Blossom Peacock is a scented, multi-petalled hippeastrum. This offspring only has an addded single row of petals inside the main layer. The anthers look good although am not sure if there are viable pollens. She originally told me it was selfed, however the offspring told me otherwise. Now i went back to her and probed, eventually  telling me the pod parent could probably be a very old Florida NOID hybrid. She even sent me the photo of the possible pod-parent. Doubles are normally the pollen donors because they normally lack productive stigma. 

Even at the closed bud stage it is already lovely. This is the first bulb to flower, so i still have to closely watch the remaining 5 plants. I am sure some of them will flower next year. 

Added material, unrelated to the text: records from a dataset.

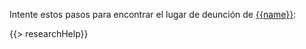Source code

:Intente estos pasos para encontrar el lugar de deunción de  [{{name}}](https://familysearch.org/tree/#view=ancestor&person={{pid}}):

{{> researchHelp}}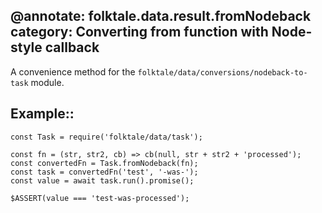 @annotate: folktale.data.result.fromNodeback
category: Converting from function with Node-style callback
---

A convenience method for the `folktale/data/conversions/nodeback-to-task` module.

## Example::

    const Task = require('folktale/data/task');

    const fn = (str, str2, cb) => cb(null, str + str2 + 'processed');
    const convertedFn = Task.fromNodeback(fn);
    const task = convertedFn('test', '-was-');
    const value = await task.run().promise();

    $ASSERT(value === 'test-was-processed');

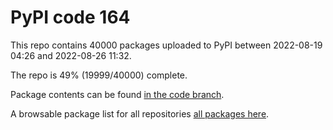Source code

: # PyPI code 164

This repo contains 40000 packages uploaded to PyPI between 
2022-08-19 04:26 and 2022-08-26 11:32.

The repo is 49% (19999/40000) complete.

Package contents can be found [in the code branch](https://github.com/pypi-data/pypi-mirror-164/tree/code/packages).

A browsable package list for all repositories [all packages here](https://pypi-data.github.io/website/repositories/pypi-mirror-164).


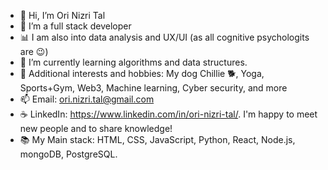 - 👋 Hi, I’m Ori Nizri Tal
- 👀 I’m a full stack developer
- :bar_chart: I am also into data analysis and UX/UI (as all cognitive psychologits are :wink:)
- 🌱 I’m currently learning algorithms and data structures.
- :art: Additional interests and hobbies: My dog Chillie :dog2:, Yoga, Sports+Gym, Web3, Machine learning, Cyber security, and more
- 📫 Email: ori.nizri.tal@gmail.com
- :coffee: LinkedIn: https://www.linkedin.com/in/ori-nizri-tal/. I'm happy to meet new people and to share knowledge!
- :books: My Main stack: HTML, CSS, JavaScript, Python, React, Node.js, mongoDB, PostgreSQL.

The difficulty with hippeastrum is the single flowering once-a-year. It really is taxing to the impatient gardener like me. But i have no choice, i must be patient, withold the excitement for a few more years. 

The first heavy rains in June was so good in bringing out the life from my dormant plants. And the almost simultaneous blooming of my precious ones gave me lots of joy. At least my first timers showed beautiful characters, eliciting more excitement in selfing, backcrossing, observing. There is only one drawback, the continuous rains washed out all the possible pollens. Being an incurable optimist, this gives me more excitement for the next years ahead.